I recently had an opportunity to talk about eShave with the company’s founder, Danielle Malka. It was an interesting discussion and with her permission I’ve distilled our conversation into post here. My questions are in bold and her answers are in italics.
Your background is marketing and fashion. How did you learn about shaving creams?
Fashion and marketing was just part of my past. Before that I had been a painter, a journalist, and hosted a TV show, among other things. One goes through phases in their life, and I like reinventing myself. I became interested in men’s grooming because it was a way to utilize several of my past career experiences, learn from them, and apply them to the circumstances I found myself in. I had created a line of natural body care products in the early 1990’s that failed. Soon after that an opportunity came my way to become the US distributor for Trumper’s fragrance products. I was invited to London to discuss the project and during the visit I met some of Trumper’s amazing barbers. Their shaves would often give customers such dramatic results–a close, comfortable shave without irritation–that it occurred to me that if we could translate those skills into easy to follow directions with great products that the home shaver could use, then we would have a winner and a great market opportunity. The first step was to kill the myth of the straight razor being the secret–it’s really about hot water, well-prepared skin, and using brush and cream. Very similar to a woman getting a facial. That was 16 years ago and it’s been quite an evolution.
Now it’s very good–2009 was a challenge but we’ve rebounded very well. We’re a niche brand by design and our primary market has been the US but we have slowly started to expand into other countries. Our first international markets were the UK and France but we now have a presence in 19 countries around the world. What is different today is for the first time we are looking at opening a freestanding store outside the US–in Moscow! We hope to open it before the end of June. It’s very exciting!
What differentiates eShave from others in the industry?
We use the other brands in the industry, such as Trumpers, Taylor’s, Truefitt, etc. as inspiration. We want to look at those “traditional” products and give them an updated look for modern men–a modern vision of those traditional brands. We find that many younger men do not relate well to the old-line, traditional brands so we market to the modern man. In addition we’re concerned about ingredients and use “light green” concepts. We’re not “die hard organic” but we do continually re-work our formulations and processes. We use vegetable-based instead of animal-based ingredients, do not use ingredients like parabens, and avoid using boxes for products–they just get thrown out immediately after opening.
How has the business and the industry changed since you started in 1996?
Early on many men thought I was advocating a utopian concept: a shave with no burn, nick, or shadow. I was a women so I didn’t know what I was talking about. But there was a major shift in customer perception when Gillette introduced the Fusion. People said “enough already!” and started looking for an alternative. Today people are ready to listen.
What are your most popular products and why?

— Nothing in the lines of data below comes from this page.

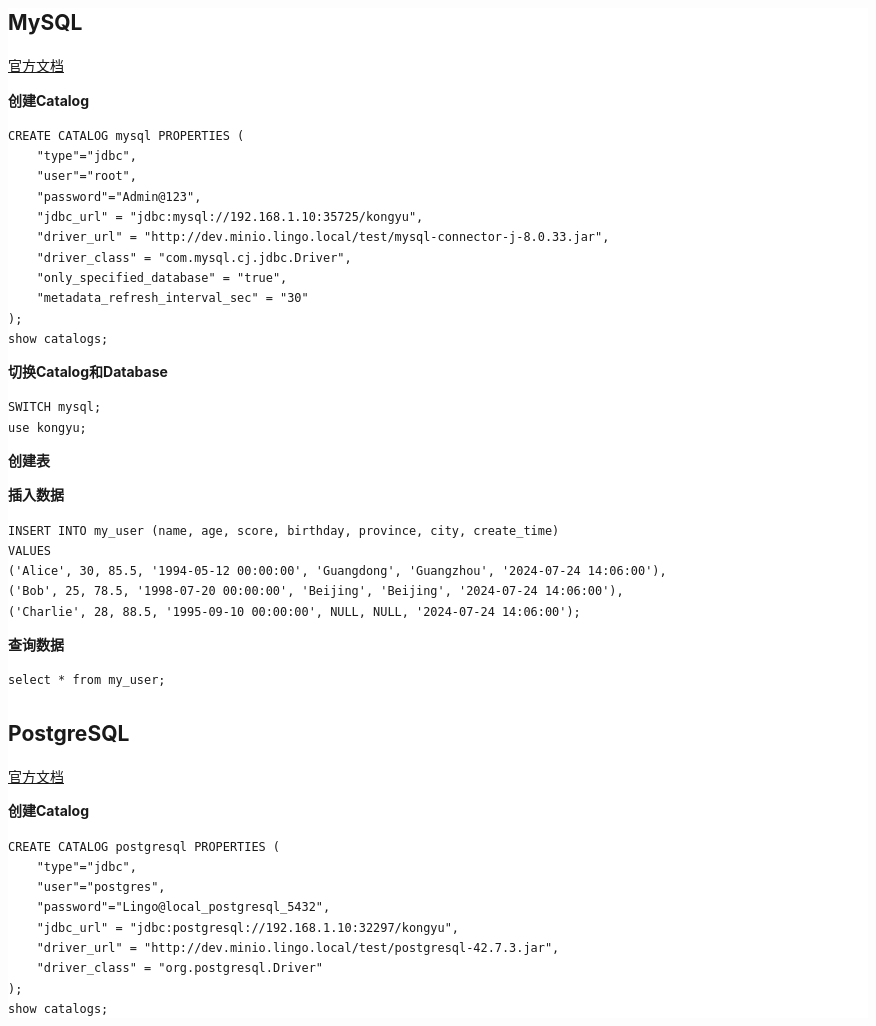 ## MySQL

[官方文档](https://doris.apache.org/zh-CN/docs/lakehouse/database/mysql)

**创建Catalog**

```
CREATE CATALOG mysql PROPERTIES (
    "type"="jdbc",
    "user"="root",
    "password"="Admin@123",
    "jdbc_url" = "jdbc:mysql://192.168.1.10:35725/kongyu",
    "driver_url" = "http://dev.minio.lingo.local/test/mysql-connector-j-8.0.33.jar",
    "driver_class" = "com.mysql.cj.jdbc.Driver",
    "only_specified_database" = "true",
    "metadata_refresh_interval_sec" = "30"
);
show catalogs;
```

**切换Catalog和Database**

```
SWITCH mysql;
use kongyu;
```

**创建表**

```

```

**插入数据**

```
INSERT INTO my_user (name, age, score, birthday, province, city, create_time) 
VALUES 
('Alice', 30, 85.5, '1994-05-12 00:00:00', 'Guangdong', 'Guangzhou', '2024-07-24 14:06:00'),
('Bob', 25, 78.5, '1998-07-20 00:00:00', 'Beijing', 'Beijing', '2024-07-24 14:06:00'),
('Charlie', 28, 88.5, '1995-09-10 00:00:00', NULL, NULL, '2024-07-24 14:06:00');
```

**查询数据**

```
select * from my_user;
```



## PostgreSQL

[官方文档](https://doris.apache.org/zh-CN/docs/lakehouse/database/postgresql)

**创建Catalog**

```
CREATE CATALOG postgresql PROPERTIES (
    "type"="jdbc",
    "user"="postgres",
    "password"="Lingo@local_postgresql_5432",
    "jdbc_url" = "jdbc:postgresql://192.168.1.10:32297/kongyu",
    "driver_url" = "http://dev.minio.lingo.local/test/postgresql-42.7.3.jar",
    "driver_class" = "org.postgresql.Driver"
);
show catalogs;
```
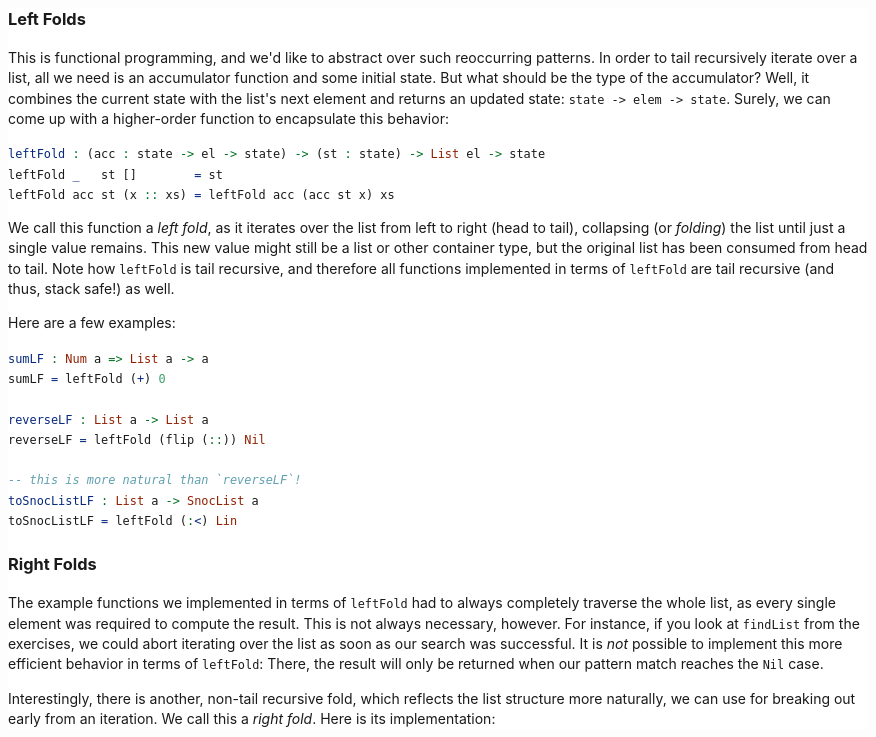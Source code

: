 ### Left Folds

This is functional programming, and we'd like to abstract
over such reoccurring patterns. In order to tail recursively
iterate over a list, all we need is an accumulator function
and some initial state. But what should be the type of
the accumulator? Well, it combines the current state
with the list's next element and returns an updated
state: `state -> elem -> state`. Surely, we can come
up with a higher-order function to encapsulate this
behavior:

```idris
leftFold : (acc : state -> el -> state) -> (st : state) -> List el -> state
leftFold _   st []        = st
leftFold acc st (x :: xs) = leftFold acc (acc st x) xs
```

We call this function a *left fold*, as it iterates over
the list from left to right (head to tail), collapsing (or
*folding*) the list until just a single value remains.
This new value might still be a list or other container type,
but the original list has been consumed from head to tail.
Note how `leftFold` is tail recursive, and therefore all
functions implemented in terms of `leftFold` are
tail recursive (and thus, stack safe!) as well.

Here are a few examples:

```idris
sumLF : Num a => List a -> a
sumLF = leftFold (+) 0

reverseLF : List a -> List a
reverseLF = leftFold (flip (::)) Nil

-- this is more natural than `reverseLF`!
toSnocListLF : List a -> SnocList a
toSnocListLF = leftFold (:<) Lin
```

### Right Folds

The example functions we implemented in terms of `leftFold` had
to always completely traverse the whole list, as every single
element was required to compute the result. This is not always
necessary, however. For instance, if you look at `findList` from
the exercises, we could abort iterating over the list as soon
as our search was successful. It is *not* possible to implement
this more efficient behavior in terms of `leftFold`: There,
the result will only be returned when our pattern match reaches
the `Nil` case.

Interestingly, there is another, non-tail recursive fold, which
reflects the list structure more naturally, we can use for
breaking out early from an iteration. We call this a
*right fold*. Here is its implementation:
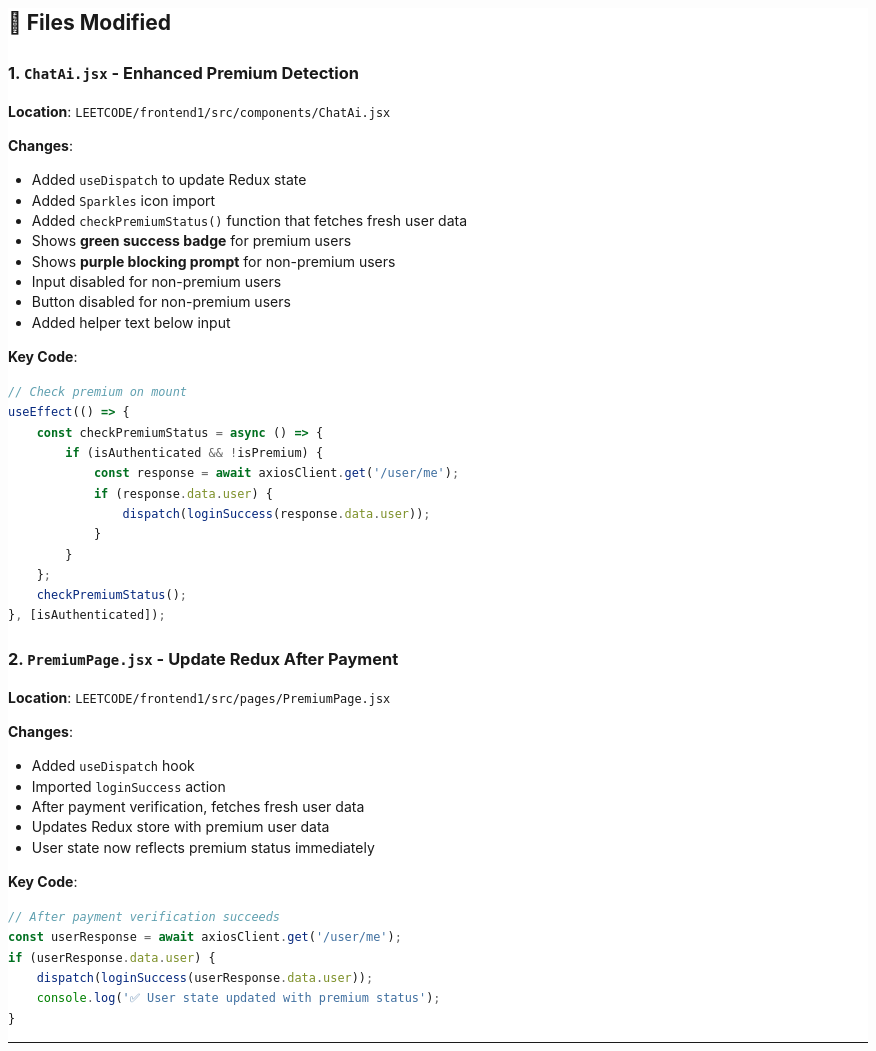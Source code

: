 
## 📁 Files Modified

### 1. `ChatAi.jsx` - Enhanced Premium Detection
**Location**: `LEETCODE/frontend1/src/components/ChatAi.jsx`

**Changes**:
- Added `useDispatch` to update Redux state
- Added `Sparkles` icon import
- Added `checkPremiumStatus()` function that fetches fresh user data
- Shows **green success badge** for premium users
- Shows **purple blocking prompt** for non-premium users
- Input disabled for non-premium users
- Button disabled for non-premium users
- Added helper text below input

**Key Code**:
```javascript
// Check premium on mount
useEffect(() => {
    const checkPremiumStatus = async () => {
        if (isAuthenticated && !isPremium) {
            const response = await axiosClient.get('/user/me');
            if (response.data.user) {
                dispatch(loginSuccess(response.data.user));
            }
        }
    };
    checkPremiumStatus();
}, [isAuthenticated]);
```

### 2. `PremiumPage.jsx` - Update Redux After Payment
**Location**: `LEETCODE/frontend1/src/pages/PremiumPage.jsx`

**Changes**:
- Added `useDispatch` hook
- Imported `loginSuccess` action
- After payment verification, fetches fresh user data
- Updates Redux store with premium user data
- User state now reflects premium status immediately

**Key Code**:
```javascript
// After payment verification succeeds
const userResponse = await axiosClient.get('/user/me');
if (userResponse.data.user) {
    dispatch(loginSuccess(userResponse.data.user));
    console.log('✅ User state updated with premium status');
}
```

---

Our call to fame are our shave cream and our brushes. They’re popular for two different reasons. For our brushes, it’s the look. Many brands offer similar products, but not the look. For shaving creams our White Tea scent is far and away our best seller. It seems to be universal: it has a very broad appeal in all markets. On the other hand our cucumber-scented cream does well in the US–particularly in Florida and California–but in France we can’t give it away. Our almond-scented cream sells strongly in France, I think partly because the scent evokes childhood memories in many people there.
It seems to me that you create products that are attractive to women as well as men, particularly with shaving brushes. How have women responded?
We are not specifically targeting women as customers but we want the products to appeal to them. Women are total despots and if they don’t like the look of a product it just will not get counter space in the bathroom! So we’re looking for providing a product that will satisfy both the shaver and their partner.
Why haven’t you embraced safety razors vs. multi-blade cartridges?
A great question. We initially looked at DE razors, doing surveys and research among our customers, and found demand was not high enough to justify the cost of tooling and manufacturing. However since the Fusion was introduced interest in DE razors has skyrocketed. We’re currently investigating the different styles of razor heads and handles and we hope to have a DE razor out before the end of the year!
eShave brushes have only three specifications (handle size, handle color, and hair type). What’s been the most popular combination?
Black is by far our most popular handle color. The popularity of other colors seem to be dependent on the region of the country, though the transparent handle seems to be the weakest seller. Our Fine badger hair far outsells the other grades.
By the way, we design and manufacturer all of our brushes in-house. Every day at 3:30pm our artisans start assembling whatever has been ordered that day. After the glue of the hair knot has been set into the handle for 24 hours we ship. Then we replenish our inventory and start again. Its almost like a “made to order” process.
Proctor and Gamble recently acquired the Art of Shaving brand. How do you think it will effect the industry?
Art of Shaving made the initial decision to have more of a broad appeal while eShave made the the decision to be more niche. But I think P&G’s acquisition of AoS is a good thing for the industry as a whole. Traditional wetshaving has been a marginal business for the last 15 years but it’s growing and I think P&G will help bring it to the forefront of people’s minds. I hope people will soon view shaving brushes as just as necessary and ubiquitous as tootbrushes!